Review by Shauna Lewis

Despite her place as one of Durham Book Festival’s biggest names this year, Sarah Perry’s Melmoth event offered one of the most comfortable and welcoming atmospheres of all that I’ve seen so far.

Perry was refreshingly honest (some might argue too honest) about the writing process. So often we see authors as superior beings, labouring over novel after novel, but Perry dismissed the rigorous process of other writers and repeatedly told us, ‘I’m lazy.’ Often intimidated by writing tips, she claimed that she put off writing ‘until she absolutely had to.’

Likening her process to one shared by many of his students, Professor Simon James (Durham University) offered a welcome insight into the novel, opening up the conversation about gender roles within Melmoth. Perry’s subversive protagonist is a cursed woman. Knowing the men of Jerusalem will not believe her when she tells them Christ has risen, she denies it has happened. In a culture where ‘women need to be believed’, as James put it, Perry’s villain feels especially relevant and timely. Perry’s innovative ethos and purpose for the novel only became more apparent more as the event went on. Although the debate surrounding political art keeps raging, Perry viewed it simply. After the Orlando massacre at Pulse nightclub on 12 June 2016, she spoke of her realisation that ‘the only way I could carry on being a novelist was to make the novel count.

Writers don’t often want to risk alienating their audience, but Perry was unapologetically herself the whole way through, giving an abrupt ‘no’ when asked if she did a lot of research into the tone of her novels. I can’t claim to know her, but I imagine the individual on stage was her character in person. She might have told the audience she was lazy and that she didn’t research into tone, but Perry (as James puts it) has one of the most evocative prose styles I have ever heard. She went into vivid detail with her character description, which can sometimes feel contrived, but her stage presence and style was immersive in a way often hard to accomplish when you’re reading the book for yourself.

As for what she’s doing next, Perry doesn’t want to keep ‘treading water.’ She wants to challenge herself, and it is good to see an author who hasn’t just found what’s successful and decided to stick with it. She might call herself ‘lazy’, but clearly her writing is not.

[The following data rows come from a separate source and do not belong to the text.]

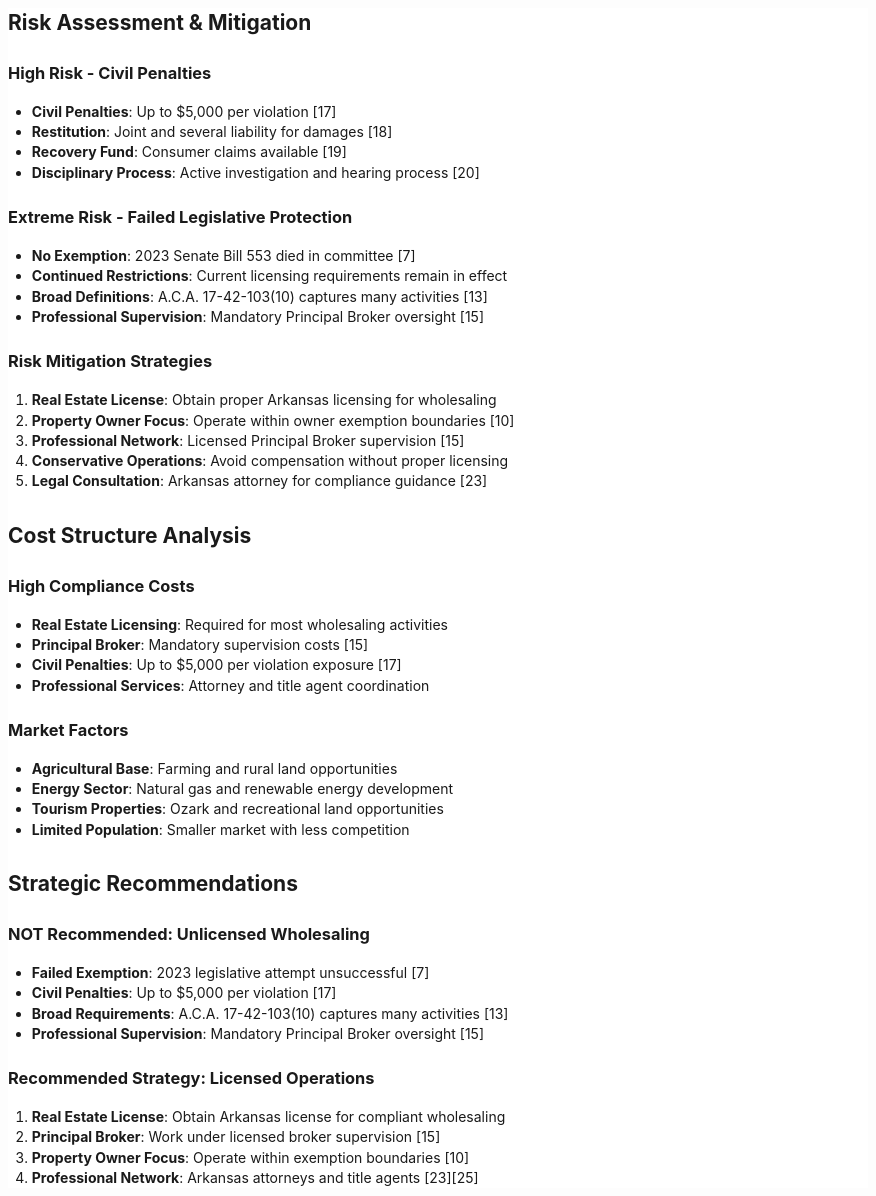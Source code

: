 ## Risk Assessment & Mitigation

### High Risk - Civil Penalties
- **Civil Penalties**: Up to $5,000 per violation [17]
- **Restitution**: Joint and several liability for damages [18]
- **Recovery Fund**: Consumer claims available [19]
- **Disciplinary Process**: Active investigation and hearing process [20]

### Extreme Risk - Failed Legislative Protection
- **No Exemption**: 2023 Senate Bill 553 died in committee [7]
- **Continued Restrictions**: Current licensing requirements remain in effect
- **Broad Definitions**: A.C.A. 17-42-103(10) captures many activities [13]
- **Professional Supervision**: Mandatory Principal Broker oversight [15]

### Risk Mitigation Strategies
1. **Real Estate License**: Obtain proper Arkansas licensing for wholesaling
2. **Property Owner Focus**: Operate within owner exemption boundaries [10]
3. **Professional Network**: Licensed Principal Broker supervision [15]
4. **Conservative Operations**: Avoid compensation without proper licensing
5. **Legal Consultation**: Arkansas attorney for compliance guidance [23]

## Cost Structure Analysis

### High Compliance Costs
- **Real Estate Licensing**: Required for most wholesaling activities
- **Principal Broker**: Mandatory supervision costs [15]
- **Civil Penalties**: Up to $5,000 per violation exposure [17]
- **Professional Services**: Attorney and title agent coordination

### Market Factors
- **Agricultural Base**: Farming and rural land opportunities
- **Energy Sector**: Natural gas and renewable energy development
- **Tourism Properties**: Ozark and recreational land opportunities
- **Limited Population**: Smaller market with less competition

## Strategic Recommendations

### NOT Recommended: Unlicensed Wholesaling
- **Failed Exemption**: 2023 legislative attempt unsuccessful [7]
- **Civil Penalties**: Up to $5,000 per violation [17]
- **Broad Requirements**: A.C.A. 17-42-103(10) captures many activities [13]
- **Professional Supervision**: Mandatory Principal Broker oversight [15]

### Recommended Strategy: Licensed Operations
1. **Real Estate License**: Obtain Arkansas license for compliant wholesaling
2. **Principal Broker**: Work under licensed broker supervision [15]
3. **Property Owner Focus**: Operate within exemption boundaries [10]
4. **Professional Network**: Arkansas attorneys and title agents [23][25]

This work was produced by participants on our Durham Book Festival Reviewers in Residence programme, a cultural journalism programme run by New Writing North Young Writers. Reviewers in Residence gives aspiring journalists aged 15-23 the chance to review books, attend events and interview authors at the Durham Book Festival. For more information about New Writing North Young Writers visit the New Writing North website.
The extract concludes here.